The Sauber and Force India F1 teams have submitted a formal complaint to the European Commission (Commission) that the way in which Bernie Ecclestone’s company, the Formula One Group, runs the sport is in contravention of EU competition law.
The complaint hinges upon the preferential treatment that the Ferrari, Mercedes, McLaren, Red Bull and Williams teams (the Big Five) receive in relation to payments and governance under bilateral contracts they signed in 2012 with the Formula One Group.
Traditionally, a team receives two payments for a F1 race: one for its participation and one for its finishing position. However, the complaint alleges that each of the Big Five receives an additional bonus of between $10m and $100m per team, meaning that even if a smaller team wins the race, it will still receive less money than the Big Five. This impacts upon the smaller teams' ability to compete on the F1 track as the Big Five have “vastly more to spend on technology, development, research and equipment, creating an ever-wider performance gap and, effectively, pre-determining the outcome of the world championships”.
Another aspect of the complaint is that the Big Five have a guaranteed seat on the F1’s strategy group along with the next highest scoring team of that year (which is currently Force India). The strategy group, which also includes Formula One Management and the F1 regulator Fédération Internationale de l’Automobile, makes key decisions on technology, regulation and car design. The complaint alleges that these decisions are made in the interests of the Big Five and that the strategy group provides the Big Five with advance access to technological developments.

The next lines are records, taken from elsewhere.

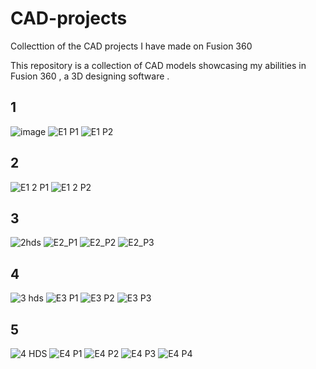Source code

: # CAD-projects
Collecttion of the CAD projects I have made on Fusion 360 

This repository is a collection of CAD models showcasing my abilities in Fusion 360 , a 3D designing software . 

## 1
![image](https://user-images.githubusercontent.com/86561124/142760196-86ceb1aa-41fa-4902-bb27-0b1836d59391.png)
![E1 P1](https://user-images.githubusercontent.com/86561124/142760210-95954a16-6e20-40a2-9984-78a3ecb50e47.JPG)
![E1 P2](https://user-images.githubusercontent.com/86561124/142760213-a0fc38cf-b562-48d3-b586-b4ed77bde0d9.JPG)

## 2
![E1 2 P1](https://user-images.githubusercontent.com/86561124/142760226-2c5a77e9-f6d9-4d7f-919f-81919a7a6360.JPG)
![E1 2 P2](https://user-images.githubusercontent.com/86561124/142760230-10b4a036-338f-4958-9083-56b27d5620a5.JPG)

## 3
![2hds](https://user-images.githubusercontent.com/86561124/142760241-6da901ba-55f1-4978-aec7-5c0de55abce0.jpg)
![E2_P1](https://user-images.githubusercontent.com/86561124/142760258-b5613db7-d287-4b61-971e-fff81ece4c87.JPG)
![E2_P2](https://user-images.githubusercontent.com/86561124/142760261-e38fde6a-eb57-43d5-9cdb-86042b1cf370.JPG)
![E2_P3](https://user-images.githubusercontent.com/86561124/142760264-febb83f6-ed3b-4ab8-a099-5ba0e9968b4c.JPG)

## 4
![3 hds](https://user-images.githubusercontent.com/86561124/142760275-2801b31f-ddcd-443b-9376-51e112ac9313.jpg)
![E3 P1](https://user-images.githubusercontent.com/86561124/142760279-ff7666f5-7c42-49e3-8c24-b67beebc5a08.JPG)
![E3 P2](https://user-images.githubusercontent.com/86561124/142760282-700a37f6-1a17-4cd3-a270-4e70d0938ba1.JPG)
![E3 P3](https://user-images.githubusercontent.com/86561124/142760284-27354e9c-c2ae-457f-bc25-b3bb2b5e37f8.JPG)

## 5
![4 HDS](https://user-images.githubusercontent.com/86561124/142760295-625e5f29-4cba-45f7-a2e7-d42c1bfd4629.JPG)
![E4 P1](https://user-images.githubusercontent.com/86561124/142760302-d85ca673-dbf9-42a2-a432-f2f12d169c90.JPG)
![E4 P2](https://user-images.githubusercontent.com/86561124/142760308-f4ebe593-7797-4424-963b-8d75518d9a68.JPG)
![E4 P3](https://user-images.githubusercontent.com/86561124/142760312-8c943af9-e482-4885-b2f1-a0e31b3c2bb0.JPG)
![E4 P4](https://user-images.githubusercontent.com/86561124/142760315-b1764a4b-d386-4839-9cdf-dff0d4dd1b8d.JPG)


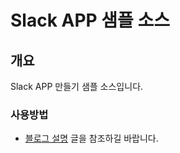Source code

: # Slack APP 샘플 소스

## 개요
Slack APP 만들기 샘플 소스입니다.  

### 사용방법  
- [블로그 설명](https://yscho03.tistory.com/285) 글을 참조하길 바랍니다.
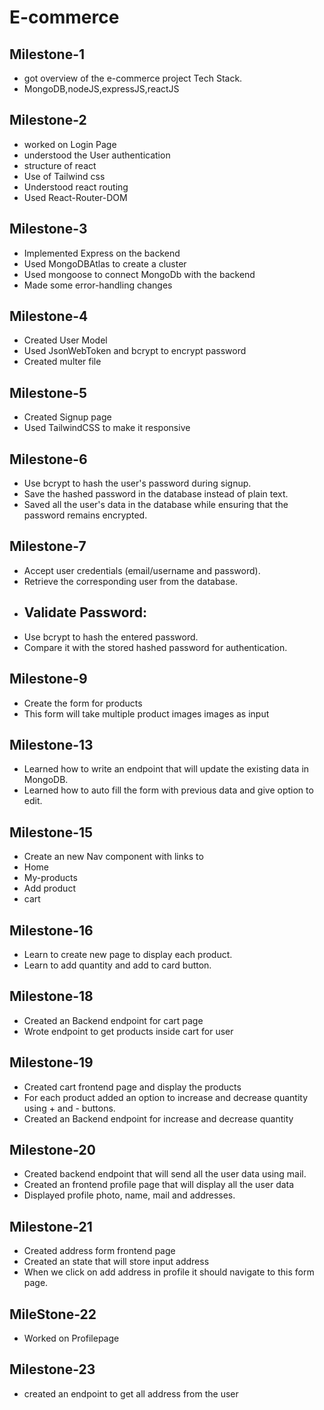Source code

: # E-commerce
## Milestone-1
- got overview of the e-commerce project Tech Stack.
- MongoDB,nodeJS,expressJS,reactJS

## Milestone-2
- worked on Login Page
- understood the User authentication
- structure of react
- Use of Tailwind css
- Understood react routing
- Used React-Router-DOM

## Milestone-3
- Implemented Express on the backend
- Used MongoDBAtlas to create a cluster
- Used mongoose to connect MongoDb with the backend
- Made some error-handling changes

## Milestone-4
- Created User Model
- Used JsonWebToken and bcrypt to encrypt password
- Created multer file

## Milestone-5
- Created Signup page
- Used TailwindCSS to make it responsive

## Milestone-6
- Use bcrypt to hash the user's password during signup.
- Save the hashed password in the database instead of plain text.
- Saved all the user's data in the database while ensuring that the password remains encrypted.

## Milestone-7
- Accept user credentials (email/username and password).
- Retrieve the corresponding user from the database.
- ## Validate Password:
- Use bcrypt to hash the entered password.
- Compare it with the stored hashed password for authentication.


## Milestone-9
- Create the form for products
- This form will take multiple product images images as input




## Milestone-13
- Learned how to write an endpoint that will update the existing data in MongoDB.
- Learned how to auto fill the form with previous data and give option to edit.

## Milestone-15
- Create an new Nav component with links to
- Home
- My-products
- Add product
- cart

## Milestone-16
- Learn to create new page to display each product.
- Learn to add quantity and add to card button.

## Milestone-18
- Created an Backend endpoint for cart page
- Wrote endpoint to get products inside cart for user

## Milestone-19
- Created cart frontend page and display the products
- For each product added an option to increase and decrease quantity using + and - buttons.
- Created an Backend endpoint for increase and decrease quantity  

## Milestone-20
- Created  backend endpoint that will send all the user data using mail.
- Created an frontend profile page that will display all the user data
- Displayed profile photo, name, mail and addresses.

## Milestone-21
- Created address form frontend page
- Created an state that will store input address
- When we click on add address in profile it should navigate to this form page.

## MileStone-22
- Worked on Profilepage

## Milestone-23
- created an endpoint to get all address from the user
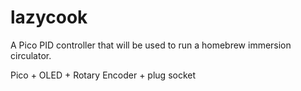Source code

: # lazycook

A Pico PID controller that will be used to run a homebrew immersion circulator.

Pico + OLED + Rotary Encoder + plug socket
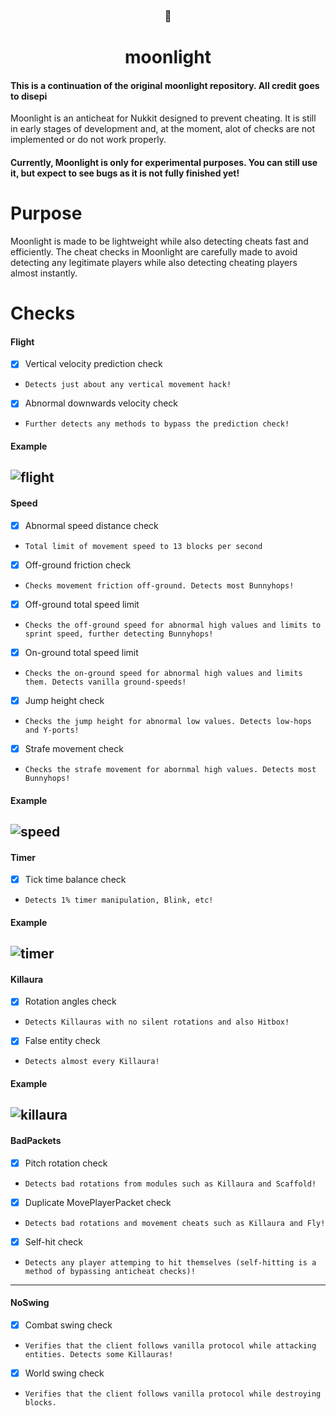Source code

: <h3 align="center">🌙</h3>
<h1 align="center">moonlight</h1>

#### This is a continuation of the original moonlight repository. All credit goes to disepi

Moonlight is an anticheat for Nukkit designed to prevent cheating. It is still in early stages of development and, at the moment, alot of checks are not implemented or do not work properly.

#### Currently, Moonlight is only for experimental purposes. You can still use it, but expect to see bugs as it is not fully finished yet!

# Purpose
Moonlight is made to be lightweight while also detecting cheats fast and efficiently. The cheat checks in Moonlight are carefully made to avoid detecting any legitimate players while also detecting cheating players almost instantly.

# Checks
#### Flight
- [x] Vertical velocity prediction check
- `Detects just about any vertical movement hack!`
- [x] Abnormal downwards velocity check
- `Further detects any methods to bypass the prediction check!`
#### Example
![flight](https://user-images.githubusercontent.com/54753631/167266467-64758286-1982-40a9-99dc-0f79c3ff84f1.gif)
---
#### Speed
- [x] Abnormal speed distance check
- `Total limit of movement speed to 13 blocks per second`
- [x] Off-ground friction check
- `Checks movement friction off-ground. Detects most Bunnyhops!`
- [x] Off-ground total speed limit
- `Checks the off-ground speed for abnormal high values and limits to sprint speed, further detecting Bunnyhops!`
- [x] On-ground total speed limit
- `Checks the on-ground speed for abnormal high values and limits them. Detects vanilla ground-speeds!`
- [x] Jump height check
- `Checks the jump height for abnormal low values. Detects low-hops and Y-ports!`
- [x] Strafe movement check
- `Checks the strafe movement for abornmal high values. Detects most Bunnyhops!`
#### Example
![speed](https://user-images.githubusercontent.com/54753631/167266602-5dea84e4-e3d8-4033-9800-1f793f2313f3.gif)
---
#### Timer
- [x] Tick time balance check
- `Detects 1% timer manipulation, Blink, etc!`
#### Example
![timer](https://user-images.githubusercontent.com/54753631/167266663-f778c94d-8391-4863-bda4-5ce30484feec.gif)
---
#### Killaura
- [x] Rotation angles check
- `Detects Killauras with no silent rotations and also Hitbox!`
- [x] False entity check
- `Detects almost every Killaura!`
#### Example
![killaura](https://user-images.githubusercontent.com/54753631/167266772-8e479732-deb5-43aa-8727-51868ee78941.gif)
---
#### BadPackets
- [x] Pitch rotation check
- `Detects bad rotations from modules such as Killaura and Scaffold!`
- [x] Duplicate MovePlayerPacket check
- `Detects bad rotations and movement cheats such as Killaura and Fly!`
- [x] Self-hit check
- `Detects any player attemping to hit themselves (self-hitting is a method of bypassing anticheat checks)!`
---
#### NoSwing
- [x] Combat swing check
- `Verifies that the client follows vanilla protocol while attacking entities. Detects some Killauras!`
- [x] World swing check
- `Verifies that the client follows vanilla protocol while destroying blocks.`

In competition terms, the complaint alleges that these practices are “unfair and unlawful" and result from the Formula One Group’s dominant position in the F1 market and its failure to uphold its “special responsibility” as a monopolist. In addition, the complaint states that the bilateral agreements with the Big Five constitute restrictive business practices. There are, however, no cartel allegations in the complaint.
The complaint should be no surprise to the industry: two smaller UK-based F1 teams, Caterham and Marussia, were forced into administration last year due to financial difficulties and Anneliese Dodds, a UK MEP, wrote to the European Commissioner in July raising similar issues. Now that a formal complaint has been submitted, the European Commissioner must decide whether the case merits a full investigation. This may hinder the plans of CVC, the Formula One Group's controlling shareholder, to float F1 on the stock exchange or sell its stake to an interested US-Qatari buyer.